There are times when a photograph just fails. There are a number of reasons why the image fails to live up to either the expectations of the creator or the viewer. Many times, when we “critique” a photograph (as photographers), the process starts, and often end, through the lens of the standards/rules of photography concentrated on composition and technique.
Sure when we talk about these “rules,” we couch the conversation as if they are guidelines and ideas that help photographers understand their work and how to create “better” photographs. We spend countless hours in conversation, podcast, training, reading, blogging about how the better photographers know those rules and when to break them. Then when we are given the opportunity to talk about the work of others (or our own work at times), we harshly judge images using those same guidelines as if they were etched into stone.

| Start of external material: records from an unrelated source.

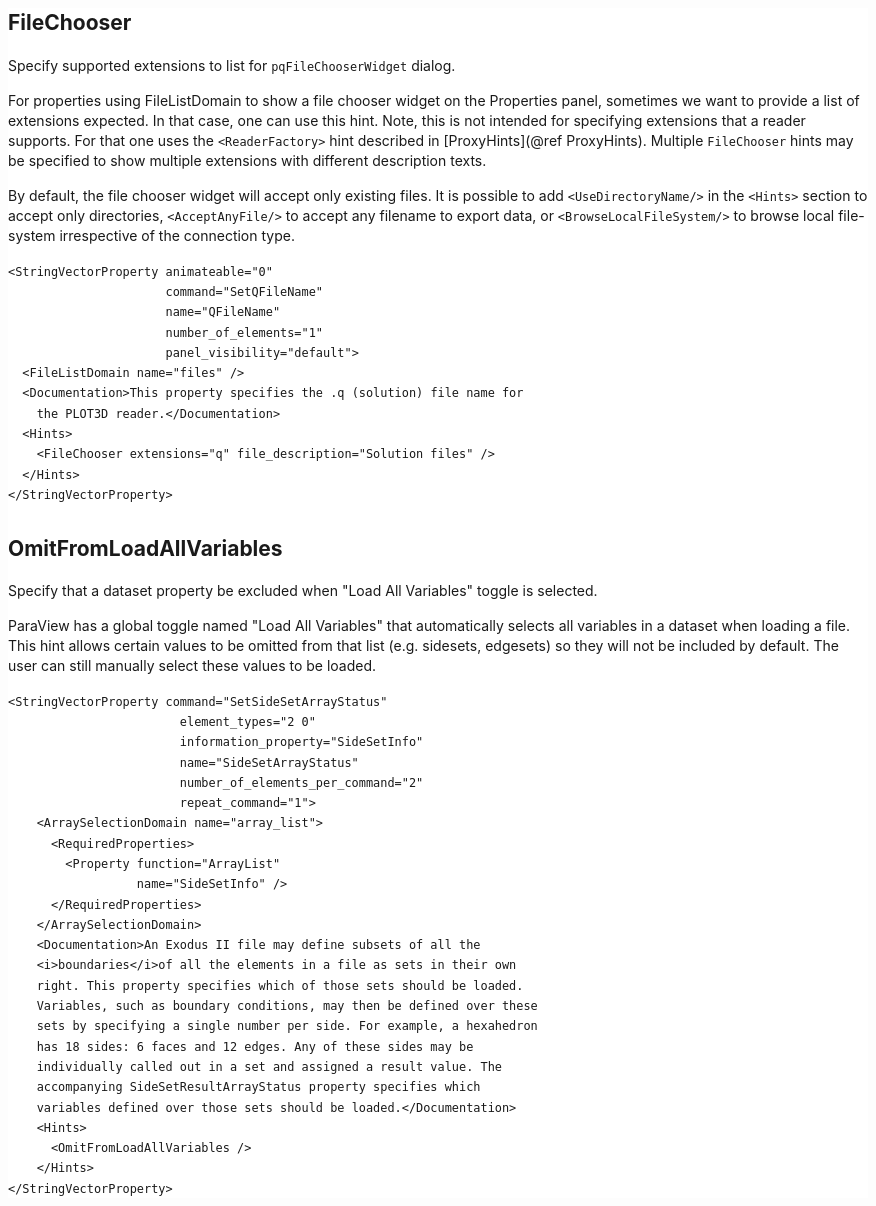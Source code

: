 FileChooser
------------
Specify supported extensions to list for `pqFileChooserWidget` dialog.

For properties using FileListDomain to show a file chooser widget on the
Properties panel, sometimes we want to provide a list of extensions expected. In
that case, one can use this hint. Note, this is not intended for specifying
extensions that a reader supports. For that one uses the `<ReaderFactory>` hint
described in [ProxyHints](@ref ProxyHints). Multiple `FileChooser` hints may be
specified to show multiple extensions with different description texts.

By default, the file chooser widget will accept only existing files.
It is possible to add `<UseDirectoryName/>` in the `<Hints>` section to accept only directories,
`<AcceptAnyFile/>` to accept any filename to export data, or
`<BrowseLocalFileSystem/>` to browse local file-system irrespective of the
connection type.

    <StringVectorProperty animateable="0"
                          command="SetQFileName"
                          name="QFileName"
                          number_of_elements="1"
                          panel_visibility="default">
      <FileListDomain name="files" />
      <Documentation>This property specifies the .q (solution) file name for
        the PLOT3D reader.</Documentation>
      <Hints>
        <FileChooser extensions="q" file_description="Solution files" />
      </Hints>
    </StringVectorProperty>

OmitFromLoadAllVariables
------------
Specify that a dataset property be excluded when "Load All Variables" toggle is selected.

ParaView has a global toggle named "Load All Variables" that
automatically selects all variables in a dataset when loading a
file. This hint allows certain values to be omitted from that list
(e.g. sidesets, edgesets) so they will not be included by default. The
user can still manually select these values to be loaded.

    <StringVectorProperty command="SetSideSetArrayStatus"
                            element_types="2 0"
                            information_property="SideSetInfo"
                            name="SideSetArrayStatus"
                            number_of_elements_per_command="2"
                            repeat_command="1">
        <ArraySelectionDomain name="array_list">
          <RequiredProperties>
            <Property function="ArrayList"
                      name="SideSetInfo" />
          </RequiredProperties>
        </ArraySelectionDomain>
        <Documentation>An Exodus II file may define subsets of all the
        <i>boundaries</i>of all the elements in a file as sets in their own
        right. This property specifies which of those sets should be loaded.
        Variables, such as boundary conditions, may then be defined over these
        sets by specifying a single number per side. For example, a hexahedron
        has 18 sides: 6 faces and 12 edges. Any of these sides may be
        individually called out in a set and assigned a result value. The
        accompanying SideSetResultArrayStatus property specifies which
        variables defined over those sets should be loaded.</Documentation>
        <Hints>
          <OmitFromLoadAllVariables />
        </Hints>
    </StringVectorProperty>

We talk about how images are shot at the wrong time of day, with the horizon lines in strange proportions, and end with a slap to the off-putting depth of field. We might have a conversation about the impact of the decision to print in black and white versus color. We might even talk about if we connect with the subject, but for the most part, it is more comfortable to talk about technique and where we fail.
I believe it is not in the technique where we should start to look, but rather the content, intention and meaning of the work. When we look at Robert Capa‘s classic image The Falling Solider from the Spanish War from a modern technique approach to criticism, the photo would not holdup to the savvy eyes of the technical critic. From that standpoint, the image would leave something to be desired. The feet are cut off; the gun is cut off the left side of the frame; the focus is soft, but is has a nice rule of thirds and use of negative space. When we talk about this image in the real world, we talk about the content, moment, intention, feeling and experience of the photograph. It pushes those technical issues way down in the evaluation of the image as it should. In this image and other images of his from D-day, it is in our critical understanding of the “being there” that we begin to understand the true nature of this work. We start to understand where he was in the war, and the images take on additional gravity because of the content, experiences and intention Capa had when he created the work.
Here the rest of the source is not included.